DATA PROVIDED →
════════════════════

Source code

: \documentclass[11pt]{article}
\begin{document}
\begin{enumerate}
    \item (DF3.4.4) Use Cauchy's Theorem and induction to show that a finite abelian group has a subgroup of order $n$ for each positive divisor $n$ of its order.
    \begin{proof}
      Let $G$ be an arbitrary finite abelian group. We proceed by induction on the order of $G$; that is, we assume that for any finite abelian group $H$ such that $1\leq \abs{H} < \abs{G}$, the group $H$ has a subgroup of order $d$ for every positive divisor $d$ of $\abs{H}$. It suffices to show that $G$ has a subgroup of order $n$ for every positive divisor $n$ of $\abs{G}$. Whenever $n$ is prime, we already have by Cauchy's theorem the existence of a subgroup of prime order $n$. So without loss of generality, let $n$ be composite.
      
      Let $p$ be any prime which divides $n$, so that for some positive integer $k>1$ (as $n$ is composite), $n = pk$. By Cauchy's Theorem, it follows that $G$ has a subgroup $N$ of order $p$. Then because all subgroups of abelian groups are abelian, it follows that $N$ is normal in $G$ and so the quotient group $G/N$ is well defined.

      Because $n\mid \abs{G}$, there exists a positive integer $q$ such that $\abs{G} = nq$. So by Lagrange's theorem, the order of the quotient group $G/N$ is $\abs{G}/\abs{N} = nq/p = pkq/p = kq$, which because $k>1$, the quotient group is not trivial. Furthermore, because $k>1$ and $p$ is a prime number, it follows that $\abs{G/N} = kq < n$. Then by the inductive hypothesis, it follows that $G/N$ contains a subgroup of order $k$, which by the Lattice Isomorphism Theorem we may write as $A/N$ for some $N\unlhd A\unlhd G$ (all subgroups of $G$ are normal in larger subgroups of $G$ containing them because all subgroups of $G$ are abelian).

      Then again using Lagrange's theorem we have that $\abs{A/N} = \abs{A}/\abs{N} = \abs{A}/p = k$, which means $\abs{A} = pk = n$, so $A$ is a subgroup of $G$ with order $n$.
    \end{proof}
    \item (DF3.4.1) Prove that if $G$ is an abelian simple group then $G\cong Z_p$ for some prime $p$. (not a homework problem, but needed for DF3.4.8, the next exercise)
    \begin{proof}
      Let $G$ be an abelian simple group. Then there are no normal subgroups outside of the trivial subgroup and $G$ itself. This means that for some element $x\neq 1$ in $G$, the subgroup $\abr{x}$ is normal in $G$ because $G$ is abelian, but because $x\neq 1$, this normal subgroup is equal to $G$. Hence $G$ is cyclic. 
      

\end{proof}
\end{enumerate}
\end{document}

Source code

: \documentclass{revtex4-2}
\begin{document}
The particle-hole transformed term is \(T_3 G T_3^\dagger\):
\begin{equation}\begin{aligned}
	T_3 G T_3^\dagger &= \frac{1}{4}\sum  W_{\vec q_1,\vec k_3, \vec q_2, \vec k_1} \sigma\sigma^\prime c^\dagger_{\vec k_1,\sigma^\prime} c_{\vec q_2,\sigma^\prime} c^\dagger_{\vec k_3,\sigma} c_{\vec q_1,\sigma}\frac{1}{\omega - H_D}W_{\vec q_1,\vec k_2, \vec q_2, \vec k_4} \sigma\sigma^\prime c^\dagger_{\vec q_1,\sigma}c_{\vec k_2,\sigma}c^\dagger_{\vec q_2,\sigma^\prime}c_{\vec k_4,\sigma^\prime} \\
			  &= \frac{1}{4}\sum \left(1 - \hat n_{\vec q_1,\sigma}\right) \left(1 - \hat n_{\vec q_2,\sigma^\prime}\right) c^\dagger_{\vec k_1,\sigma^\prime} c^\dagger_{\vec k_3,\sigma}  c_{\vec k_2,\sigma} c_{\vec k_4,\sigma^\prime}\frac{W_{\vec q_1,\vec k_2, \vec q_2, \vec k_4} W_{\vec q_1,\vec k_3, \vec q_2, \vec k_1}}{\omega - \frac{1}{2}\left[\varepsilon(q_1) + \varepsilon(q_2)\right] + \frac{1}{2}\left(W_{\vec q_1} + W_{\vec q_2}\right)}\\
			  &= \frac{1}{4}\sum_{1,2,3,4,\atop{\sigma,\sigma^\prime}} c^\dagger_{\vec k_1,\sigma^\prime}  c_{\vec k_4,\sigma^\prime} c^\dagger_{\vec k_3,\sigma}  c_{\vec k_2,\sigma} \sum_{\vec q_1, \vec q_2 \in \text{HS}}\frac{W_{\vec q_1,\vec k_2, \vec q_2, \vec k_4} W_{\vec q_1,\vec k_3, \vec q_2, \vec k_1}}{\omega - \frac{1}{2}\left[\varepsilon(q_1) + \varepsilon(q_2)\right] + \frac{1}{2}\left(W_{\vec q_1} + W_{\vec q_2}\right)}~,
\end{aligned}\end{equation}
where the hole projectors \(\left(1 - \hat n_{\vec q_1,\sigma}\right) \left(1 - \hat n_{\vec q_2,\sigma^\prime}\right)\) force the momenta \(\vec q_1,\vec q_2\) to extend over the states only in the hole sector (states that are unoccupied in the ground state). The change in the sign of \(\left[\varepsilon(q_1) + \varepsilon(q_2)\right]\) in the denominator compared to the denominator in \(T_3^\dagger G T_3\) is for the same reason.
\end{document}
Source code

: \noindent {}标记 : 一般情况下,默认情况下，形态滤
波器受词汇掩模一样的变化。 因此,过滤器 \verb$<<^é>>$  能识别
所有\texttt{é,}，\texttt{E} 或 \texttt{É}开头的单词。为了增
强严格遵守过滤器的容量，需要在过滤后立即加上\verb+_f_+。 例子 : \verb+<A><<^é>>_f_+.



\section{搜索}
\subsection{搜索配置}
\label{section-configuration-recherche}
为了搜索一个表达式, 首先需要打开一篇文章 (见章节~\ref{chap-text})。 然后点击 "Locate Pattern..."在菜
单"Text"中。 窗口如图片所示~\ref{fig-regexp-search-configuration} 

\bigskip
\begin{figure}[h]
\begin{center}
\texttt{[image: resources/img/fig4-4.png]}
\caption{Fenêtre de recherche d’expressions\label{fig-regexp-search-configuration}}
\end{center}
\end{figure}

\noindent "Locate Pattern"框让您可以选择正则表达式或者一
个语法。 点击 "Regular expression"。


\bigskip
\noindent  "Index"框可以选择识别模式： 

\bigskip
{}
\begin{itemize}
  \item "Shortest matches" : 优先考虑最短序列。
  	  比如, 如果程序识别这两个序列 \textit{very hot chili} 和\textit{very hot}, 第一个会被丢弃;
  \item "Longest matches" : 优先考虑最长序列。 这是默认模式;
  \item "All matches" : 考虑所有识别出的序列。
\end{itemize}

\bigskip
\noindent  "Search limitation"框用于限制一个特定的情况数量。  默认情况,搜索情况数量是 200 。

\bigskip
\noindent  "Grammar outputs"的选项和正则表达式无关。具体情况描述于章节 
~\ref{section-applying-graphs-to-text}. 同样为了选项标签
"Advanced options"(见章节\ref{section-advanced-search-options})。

════════════════════

The data above, all of it, needs to be output exactly as written.

YOUR SOLUTION →
Source code

: \documentclass[11pt]{article}
\begin{document}
\begin{enumerate}
    \item (DF3.4.4) Use Cauchy's Theorem and induction to show that a finite abelian group has a subgroup of order $n$ for each positive divisor $n$ of its order.
    \begin{proof}
      Let $G$ be an arbitrary finite abelian group. We proceed by induction on the order of $G$; that is, we assume that for any finite abelian group $H$ such that $1\leq \abs{H} < \abs{G}$, the group $H$ has a subgroup of order $d$ for every positive divisor $d$ of $\abs{H}$. It suffices to show that $G$ has a subgroup of order $n$ for every positive divisor $n$ of $\abs{G}$. Whenever $n$ is prime, we already have by Cauchy's theorem the existence of a subgroup of prime order $n$. So without loss of generality, let $n$ be composite.
      
      Let $p$ be any prime which divides $n$, so that for some positive integer $k>1$ (as $n$ is composite), $n = pk$. By Cauchy's Theorem, it follows that $G$ has a subgroup $N$ of order $p$. Then because all subgroups of abelian groups are abelian, it follows that $N$ is normal in $G$ and so the quotient group $G/N$ is well defined.

      Because $n\mid \abs{G}$, there exists a positive integer $q$ such that $\abs{G} = nq$. So by Lagrange's theorem, the order of the quotient group $G/N$ is $\abs{G}/\abs{N} = nq/p = pkq/p = kq$, which because $k>1$, the quotient group is not trivial. Furthermore, because $k>1$ and $p$ is a prime number, it follows that $\abs{G/N} = kq < n$. Then by the inductive hypothesis, it follows that $G/N$ contains a subgroup of order $k$, which by the Lattice Isomorphism Theorem we may write as $A/N$ for some $N\unlhd A\unlhd G$ (all subgroups of $G$ are normal in larger subgroups of $G$ containing them because all subgroups of $G$ are abelian).

      Then again using Lagrange's theorem we have that $\abs{A/N} = \abs{A}/\abs{N} = \abs{A}/p = k$, which means $\abs{A} = pk = n$, so $A$ is a subgroup of $G$ with order $n$.
    \end{proof}
    \item (DF3.4.1) Prove that if $G$ is an abelian simple group then $G\cong Z_p$ for some prime $p$. (not a homework problem, but needed for DF3.4.8, the next exercise)
    \begin{proof}
      Let $G$ be an abelian simple group. Then there are no normal subgroups outside of the trivial subgroup and $G$ itself. This means that for some element $x\neq 1$ in $G$, the subgroup $\abr{x}$ is normal in $G$ because $G$ is abelian, but because $x\neq 1$, this normal subgroup is equal to $G$. Hence $G$ is cyclic. 
      

\end{proof}
\end{enumerate}
\end{document}

Source code

: \documentclass{revtex4-2}
\begin{document}
The particle-hole transformed term is \(T_3 G T_3^\dagger\):
\begin{equation}\begin{aligned}
	T_3 G T_3^\dagger &= \frac{1}{4}\sum  W_{\vec q_1,\vec k_3, \vec q_2, \vec k_1} \sigma\sigma^\prime c^\dagger_{\vec k_1,\sigma^\prime} c_{\vec q_2,\sigma^\prime} c^\dagger_{\vec k_3,\sigma} c_{\vec q_1,\sigma}\frac{1}{\omega - H_D}W_{\vec q_1,\vec k_2, \vec q_2, \vec k_4} \sigma\sigma^\prime c^\dagger_{\vec q_1,\sigma}c_{\vec k_2,\sigma}c^\dagger_{\vec q_2,\sigma^\prime}c_{\vec k_4,\sigma^\prime} \\
			  &= \frac{1}{4}\sum \left(1 - \hat n_{\vec q_1,\sigma}\right) \left(1 - \hat n_{\vec q_2,\sigma^\prime}\right) c^\dagger_{\vec k_1,\sigma^\prime} c^\dagger_{\vec k_3,\sigma}  c_{\vec k_2,\sigma} c_{\vec k_4,\sigma^\prime}\frac{W_{\vec q_1,\vec k_2, \vec q_2, \vec k_4} W_{\vec q_1,\vec k_3, \vec q_2, \vec k_1}}{\omega - \frac{1}{2}\left[\varepsilon(q_1) + \varepsilon(q_2)\right] + \frac{1}{2}\left(W_{\vec q_1} + W_{\vec q_2}\right)}\\
			  &= \frac{1}{4}\sum_{1,2,3,4,\atop{\sigma,\sigma^\prime}} c^\dagger_{\vec k_1,\sigma^\prime}  c_{\vec k_4,\sigma^\prime} c^\dagger_{\vec k_3,\sigma}  c_{\vec k_2,\sigma} \sum_{\vec q_1, \vec q_2 \in \text{HS}}\frac{W_{\vec q_1,\vec k_2, \vec q_2, \vec k_4} W_{\vec q_1,\vec k_3, \vec q_2, \vec k_1}}{\omega - \frac{1}{2}\left[\varepsilon(q_1) + \varepsilon(q_2)\right] + \frac{1}{2}\left(W_{\vec q_1} + W_{\vec q_2}\right)}~,
\end{aligned}\end{equation}
where the hole projectors \(\left(1 - \hat n_{\vec q_1,\sigma}\right) \left(1 - \hat n_{\vec q_2,\sigma^\prime}\right)\) force the momenta \(\vec q_1,\vec q_2\) to extend over the states only in the hole sector (states that are unoccupied in the ground state). The change in the sign of \(\left[\varepsilon(q_1) + \varepsilon(q_2)\right]\) in the denominator compared to the denominator in \(T_3^\dagger G T_3\) is for the same reason.
\end{document}
Source code

: \noindent {}标记 : 一般情况下,默认情况下，形态滤
波器受词汇掩模一样的变化。 因此,过滤器 \verb$<<^é>>$  能识别
所有\texttt{é,}，\texttt{E} 或 \texttt{É}开头的单词。为了增
强严格遵守过滤器的容量，需要在过滤后立即加上\verb+_f_+。 例子 : \verb+<A><<^é>>_f_+.



\section{搜索}
\subsection{搜索配置}
\label{section-configuration-recherche}
为了搜索一个表达式, 首先需要打开一篇文章 (见章节~\ref{chap-text})。 然后点击 "Locate Pattern..."在菜
单"Text"中。 窗口如图片所示~\ref{fig-regexp-search-configuration} 

\bigskip
\begin{figure}[h]
\begin{center}
\texttt{[image: resources/img/fig4-4.png]}
\caption{Fenêtre de recherche d’expressions\label{fig-regexp-search-configuration}}
\end{center}
\end{figure}

\noindent "Locate Pattern"框让您可以选择正则表达式或者一
个语法。 点击 "Regular expression"。


\bigskip
\noindent  "Index"框可以选择识别模式： 

\bigskip
{}
\begin{itemize}
  \item "Shortest matches" : 优先考虑最短序列。
  	  比如, 如果程序识别这两个序列 \textit{very hot chili} 和\textit{very hot}, 第一个会被丢弃;
  \item "Longest matches" : 优先考虑最长序列。 这是默认模式;
  \item "All matches" : 考虑所有识别出的序列。
\end{itemize}

\bigskip
\noindent  "Search limitation"框用于限制一个特定的情况数量。  默认情况,搜索情况数量是 200 。

\bigskip
\noindent  "Grammar outputs"的选项和正则表达式无关。具体情况描述于章节 
~\ref{section-applying-graphs-to-text}. 同样为了选项标签
"Advanced options"(见章节\ref{section-advanced-search-options})。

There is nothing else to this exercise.